Problem 3. Genetic Algorithms (20 points)

The fitness function is defined over these individuals as follows:
f(b1b2b3b4b5) = b1 + b2 + b3 + b4 + b5 + AND(b1,b2,b3,b4,b5),

where AND(b1,b2,b3,b4,b5)=1 if b1=b2=b3=b4=b5=1; and AND(b1,b2,b3,b4,b5)=0 otherwise.

Answer the following questions. SHOW EACH STEP OF YOUR WORK.

1. (10 points) Selection Complete the following table showing the probabilities of selecting each of the individuals below according to the standard selection method.
   NOTE: Following Winston's notation, below I'm calling "fitness" (in quotes) the probability that an individual has of being selected under a selection method.

   
     Individual     Fitness               Standard "fitness"
                    or quality            or probability of  
                                          being selected
   
     00101          0+0+1+0+1+0 = 2       2/14 = .14
   
     11101		 1+1+1+0+1+0 = 4       4/14 = .29
   
     00000		 0+0+0+0+0+0 = 0       0/14 = 0
   
     10010		 1+0+0+1+0+0 = 2       2/14 = .14
   
     11111  	 1+1+1+1+1+1 = 6       6/14 = .43
   
                               -------
                                 14
   

2. (5 points) Crossover Suppose that a single crossover point will be used for crossover. This point has been chosen as the point between the 2nd and the 3rd bits (i.e., between b2 and b3). Show the two offspring that will result from crossing over the following two individuals:

        PARENTS                     OFFSPRING:
     
        First parent:  00.101       First offspring:  00111
   
        Second parent: 10.111       Second offspring: 10101
      
   

3. (5 points) Mutation Explain how the standard mutation method is applied after selection and crossover to form the "next" generation of a population.

   For each individual, a bit of the individual will be randomly selected and it will be flipped with a given "mutation rate" probability.

    

Problem 4. Machine Vision (20 points)

Describe each of the following concepts in a few sentences.

1. (5 points) Segmentation.

   Segmentation is the grouping of the pixels in the matrix into
   meaningful units.  When segmenting a matrix of gray-scale values (most
   of the time) the edges of these groupings would reflect the possible
   boundaries of objects.  There are two common methods (although many
   more exist):
   
   1. Threshold:
      under the threshold method, the range of possible values would be
      split up into n equally sized slots. Each pixel would belong to the
      group to which its value corresponds.  After processing the entire
      matrix, the groups are all the members of the slots.  This method is
      sometimes bad because it can lead to pixels completely unrelated in
      position to be grouped just on the basis of color.
   
   2. Assimilation:
      this is a similar strategy, but rather than belonging to a global
      group, each pixel only belongs to the pixels around it that are
      within a certain threshold function away from it. In this manner,
      similar groups are formed with similar pixels, but they are
      spatially isolated from similarly colored groups, leading to a
      better representation of the scene.
   
   

2. (9 points) Determination of shape. Describe and/or give examples of how the shape of an object can be inferred from shading, texture, and motion.

   shading:
      -shadows provide an understanding of the curvature of an object
      -sudden shading changes represent corners or boundaries
      -uniform shading in a lit scene corresponds to flat surfaces
   
   texture:
      -texture provides a perspective on the object, providing depth
      -a good example is the dimples on a golf ball
   
   motion:
      -by monitoring progress as motion occurs, certain points can be 
       traced and a shape model developed
      
     also:
      -as an object moves, the change in the shading on the surface provides 
       information about the shape as well
   

3. (6 points) Determination of shape by matching the object agains templates in a database. Explain how the matching is done. State how many templates and how many corresponding points are needed to identify an object when only rotations around the y-axis are allowed.
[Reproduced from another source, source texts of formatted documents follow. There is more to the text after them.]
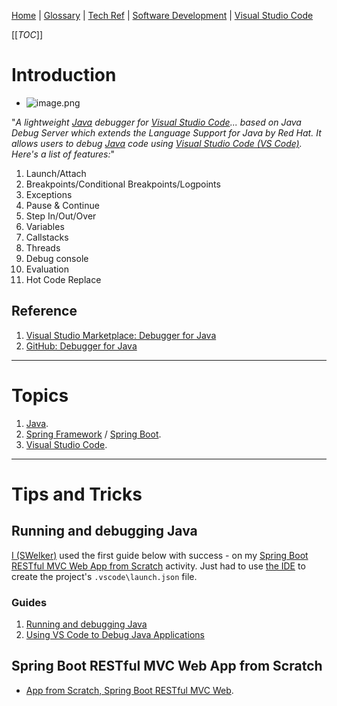 [Home](/Slalom-LLC/Slalom-Consulting) | [Glossary](/Glossary) | [Tech Ref](/Tech-Ref) | [Software Development](/Tech-Ref/Software-Development) | [Visual Studio Code](/Tech-Ref/Microsoft/Visual-Studio/VS-Code-\(Visual-Studio-Code\))

[[_TOC_]]

# Introduction
- ![image.png](/.attachments/image-53979f7d-d28d-4ece-9f1a-77974a52e050.png)

"_A lightweight [Java](/Tech-Ref/Software-Development/Java) debugger for [Visual Studio Code](/Tech-Ref/Microsoft/Visual-Studio/VS-Code-\(Visual-Studio-Code\))... based on Java Debug Server which extends the Language Support for Java by Red Hat. It allows users to debug [Java](/Tech-Ref/Software-Development/Java) code using [Visual Studio Code (VS Code)](/Tech-Ref/Microsoft/Visual-Studio/VS-Code-\(Visual-Studio-Code\)). Here's a list of features:_"

   1. Launch/Attach
   1. Breakpoints/Conditional Breakpoints/Logpoints
   1. Exceptions
   1. Pause & Continue
   1. Step In/Out/Over
   1. Variables
   1. Callstacks
   1. Threads
   1. Debug console
   1. Evaluation
   1. Hot Code Replace

## Reference
1. [Visual Studio Marketplace: Debugger for Java](https://marketplace.visualstudio.com/items?itemName=vscjava.vscode-java-debug)
1. [GitHub: Debugger for Java](https://github.com/Microsoft/vscode-java-debug/blob/main/README.md)

---
# Topics
1. [Java](/Tech-Ref/Software-Development/Java).
1. [Spring Framework](/Tech-Ref/Software-Development/Java/Java-Platform-Editions/Jakarta-EE-\(Enterprise-Edition\)/Spring-Framework) / [Spring Boot](/Tech-Ref/Software-Development/Java/Java-Platform-Editions/Jakarta-EE-\(Enterprise-Edition\)/Spring-Framework/Spring-Boot).
1. [Visual Studio Code](/Tech-Ref/Microsoft/Visual-Studio/VS-Code-\(Visual-Studio-Code\)).

---
# Tips and Tricks

## Running and debugging Java
[I (SWelker)](/Individuals/Scott-Welker) used the first guide below with success - on my [Spring Boot RESTful MVC Web App from Scratch](/Tech-Ref/Software-Development/Java/Java-Platform-Editions/Jakarta-EE-\(Enterprise-Edition\)/Spring-Framework/Spring-Boot/App-from-Scratch,-Spring-Boot-RESTful-MVC-Web) activity. Just had to use [the IDE](/Tech-Ref/Microsoft/Visual-Studio/VS-Code-\(Visual-Studio-Code\)) to create the project's `.vscode\launch.json` file.

### Guides
   1. [Running and debugging Java](https://code.visualstudio.com/docs/java/java-debugging)
   1. [Using VS Code to Debug Java Applications](https://code.visualstudio.com/blogs/2017/09/28/java-debug)

## Spring Boot RESTful MVC Web App from Scratch
- [App from Scratch, Spring Boot RESTful MVC Web](/Tech-Ref/Software-Development/Java/Java-Platform-Editions/Jakarta-EE-\(Enterprise-Edition\)/Spring-Framework/Spring-Boot/App-from-Scratch,-Spring-Boot-RESTful-MVC-Web).
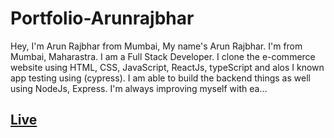 # Portfolio-Arunrajbhar
Hey, I'm Arun Rajbhar from Mumbai, My name's Arun Rajbhar. I'm from Mumbai, Maharastra. I am a Full Stack Developer. I clone the e-commerce website using HTML, CSS, JavaScript, ReactJs, typeScript and alos I known app testing using (cypress). I am able to build the backend things as well using NodeJs, Express. I'm always improving myself with ea…

## <a href="portfolio-arunrajbhar.netlify.app/">Live</a>
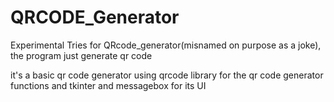 # QRCODE_Generator
Experimental Tries for QRcode_generator(misnamed on purpose as a joke), the program just generate qr code

it's a basic qr code generator using qrcode library for the qr code generator functions and tkinter and messagebox for its UI
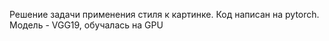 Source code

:Решение задачи применения стиля к картинке. Код написан на pytorch. Модель - VGG19, обучалась на GPU
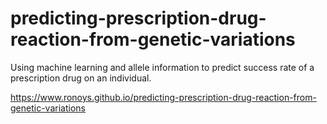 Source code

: # predicting-prescription-drug-reaction-from-genetic-variations
Using machine learning and allele information to predict success rate of a prescription drug on an individual. 

https://www.ronoys.github.io/predicting-prescription-drug-reaction-from-genetic-variations
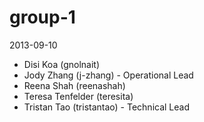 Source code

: group-1
=======

2013-09-10

+ Disi Koa (gnolnait)
+ Jody Zhang (j-zhang) - Operational Lead
+ Reena Shah (reenashah)
+ Teresa Tenfelder (teresita)
+ Tristan Tao (tristantao) - Technical Lead

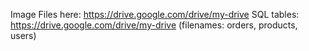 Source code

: Image Files here: https://drive.google.com/drive/my-drive
SQL tables: https://drive.google.com/drive/my-drive (filenames: orders, products, users)

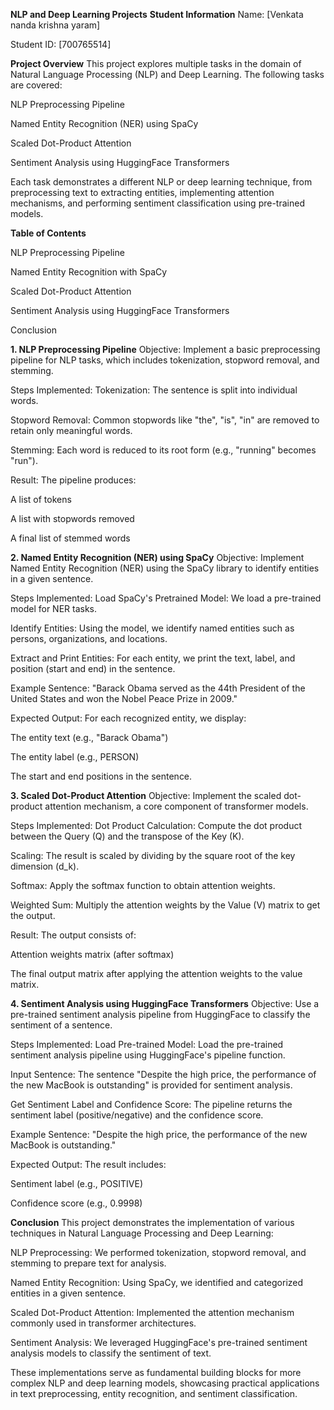 **NLP and Deep Learning Projects**
**Student Information**
Name: [Venkata nanda krishna yaram]

Student ID: [700765514]

**Project Overview**
This project explores multiple tasks in the domain of Natural Language Processing (NLP) and Deep Learning. The following tasks are covered:

NLP Preprocessing Pipeline

Named Entity Recognition (NER) using SpaCy

Scaled Dot-Product Attention

Sentiment Analysis using HuggingFace Transformers

Each task demonstrates a different NLP or deep learning technique, from preprocessing text to extracting entities, implementing attention mechanisms, and performing sentiment classification using pre-trained models.

**Table of Contents**

NLP Preprocessing Pipeline

Named Entity Recognition with SpaCy

Scaled Dot-Product Attention

Sentiment Analysis using HuggingFace Transformers

Conclusion

**1. NLP Preprocessing Pipeline**
Objective:
Implement a basic preprocessing pipeline for NLP tasks, which includes tokenization, stopword removal, and stemming.

Steps Implemented:
Tokenization: The sentence is split into individual words.

Stopword Removal: Common stopwords like "the", "is", "in" are removed to retain only meaningful words.

Stemming: Each word is reduced to its root form (e.g., "running" becomes "run").

Result:
The pipeline produces:

A list of tokens

A list with stopwords removed

A final list of stemmed words

**2. Named Entity Recognition (NER) using SpaCy**
Objective:
Implement Named Entity Recognition (NER) using the SpaCy library to identify entities in a given sentence.

Steps Implemented:
Load SpaCy's Pretrained Model: We load a pre-trained model for NER tasks.

Identify Entities: Using the model, we identify named entities such as persons, organizations, and locations.

Extract and Print Entities: For each entity, we print the text, label, and position (start and end) in the sentence.

Example Sentence:
"Barack Obama served as the 44th President of the United States and won the Nobel Peace Prize in 2009."

Expected Output:
For each recognized entity, we display:

The entity text (e.g., "Barack Obama")

The entity label (e.g., PERSON)

The start and end positions in the sentence.

**3. Scaled Dot-Product Attention**
Objective:
Implement the scaled dot-product attention mechanism, a core component of transformer models.

Steps Implemented:
Dot Product Calculation: Compute the dot product between the Query (Q) and the transpose of the Key (K).

Scaling: The result is scaled by dividing by the square root of the key dimension (d_k).

Softmax: Apply the softmax function to obtain attention weights.

Weighted Sum: Multiply the attention weights by the Value (V) matrix to get the output.

Result:
The output consists of:

Attention weights matrix (after softmax)

The final output matrix after applying the attention weights to the value matrix.

**4. Sentiment Analysis using HuggingFace Transformers**
Objective:
Use a pre-trained sentiment analysis pipeline from HuggingFace to classify the sentiment of a sentence.

Steps Implemented:
Load Pre-trained Model: Load the pre-trained sentiment analysis pipeline using HuggingFace's pipeline function.

Input Sentence: The sentence "Despite the high price, the performance of the new MacBook is outstanding" is provided for sentiment analysis.

Get Sentiment Label and Confidence Score: The pipeline returns the sentiment label (positive/negative) and the confidence score.

Example Sentence:
"Despite the high price, the performance of the new MacBook is outstanding."

Expected Output:
The result includes:

Sentiment label (e.g., POSITIVE)

Confidence score (e.g., 0.9998)

**Conclusion**
This project demonstrates the implementation of various techniques in Natural Language Processing and Deep Learning:

NLP Preprocessing: We performed tokenization, stopword removal, and stemming to prepare text for analysis.

Named Entity Recognition: Using SpaCy, we identified and categorized entities in a given sentence.

Scaled Dot-Product Attention: Implemented the attention mechanism commonly used in transformer architectures.

Sentiment Analysis: We leveraged HuggingFace's pre-trained sentiment analysis models to classify the sentiment of text.

These implementations serve as fundamental building blocks for more complex NLP and deep learning models, showcasing practical applications in text preprocessing, entity recognition, and sentiment classification.

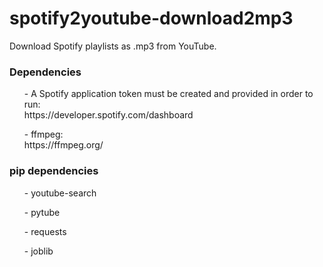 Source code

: # spotify2youtube-download2mp3
Download Spotify playlists as .mp3 from YouTube.

<h3> Dependencies </h3>
<ul>- A Spotify application token must be created and provided in order to run: <br> https://developer.spotify.com/dashboard </ul>
<ul>- ffmpeg: <br> https://ffmpeg.org/ </ul>

<h3> pip dependencies </h3>
<ul>- youtube-search</ul>
<ul>- pytube</ul>
<ul>- requests</ul>
<ul>- joblib</ul>
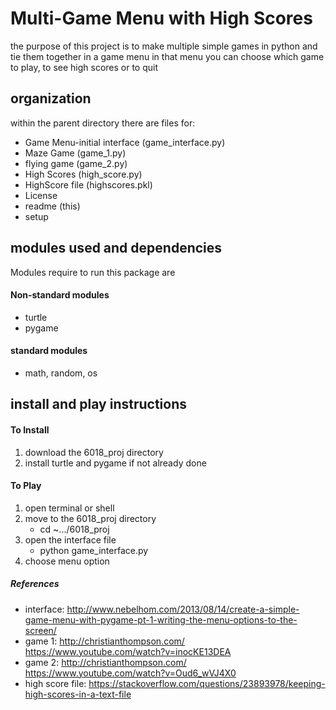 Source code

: # Multi-Game Menu with High Scores
the purpose of this project is to make multiple simple games in python and tie them together in a game menu
in that menu you can choose which game to play, to see high scores or to quit

## organization
within the parent directory there are files for:
* Game Menu-initial interface (game_interface.py)
* Maze Game (game_1.py)
* flying game (game_2.py)
* High Scores (high_score.py)
* HighScore file (highscores.pkl)
* License
* readme (this)
* setup

## modules used and dependencies
Modules require to run this package are
#### Non-standard modules
* turtle
* pygame

#### standard modules
* math, random, os

## install and play instructions

#### To Install
1. download the 6018_proj directory
2. install turtle and pygame if not already done

#### To Play
1. open terminal or shell
2. move to the 6018_proj directory
    * cd ~.../6018_proj
3. open the interface file
    * python game_interface.py
4. choose menu option

##### References
* interface: http://www.nebelhom.com/2013/08/14/create-a-simple-game-menu-with-pygame-pt-1-writing-the-menu-options-to-the-screen/
* game 1: http://christianthompson.com/   https://www.youtube.com/watch?v=inocKE13DEA
* game 2: http://christianthompson.com/   https://www.youtube.com/watch?v=Oud6_wVJ4X0
* high score file: https://stackoverflow.com/questions/23893978/keeping-high-scores-in-a-text-file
   The number of templates needed is two.
   The number of points needed is two. 
   Notice that for each point we do not need a z value since in 2-D it is
   undetectable.  Also we do not need the y coordinate since it always
   stays the same.  So, we only need to derive a function that predicts
   the interpolation of the x-coordinate between the two templates we are
   given.  The function is of the form x_need = Alpha * x1 + Beta * x2.
   So, we need the two points so that we can solve a system of two
   equations in two unknowns.  The matching is done by finding the alpha
   and beta values for two points and then use those values of Alpha and
   Beta to predict the x coordinate of other control points in the unknown
   object based on the x coordinates of the control points in the templates.
   Given a small threshold, this procedure will predict which template the 
   object fits, if any at all.
   

Problem 5. Natural Language Processing (20 points)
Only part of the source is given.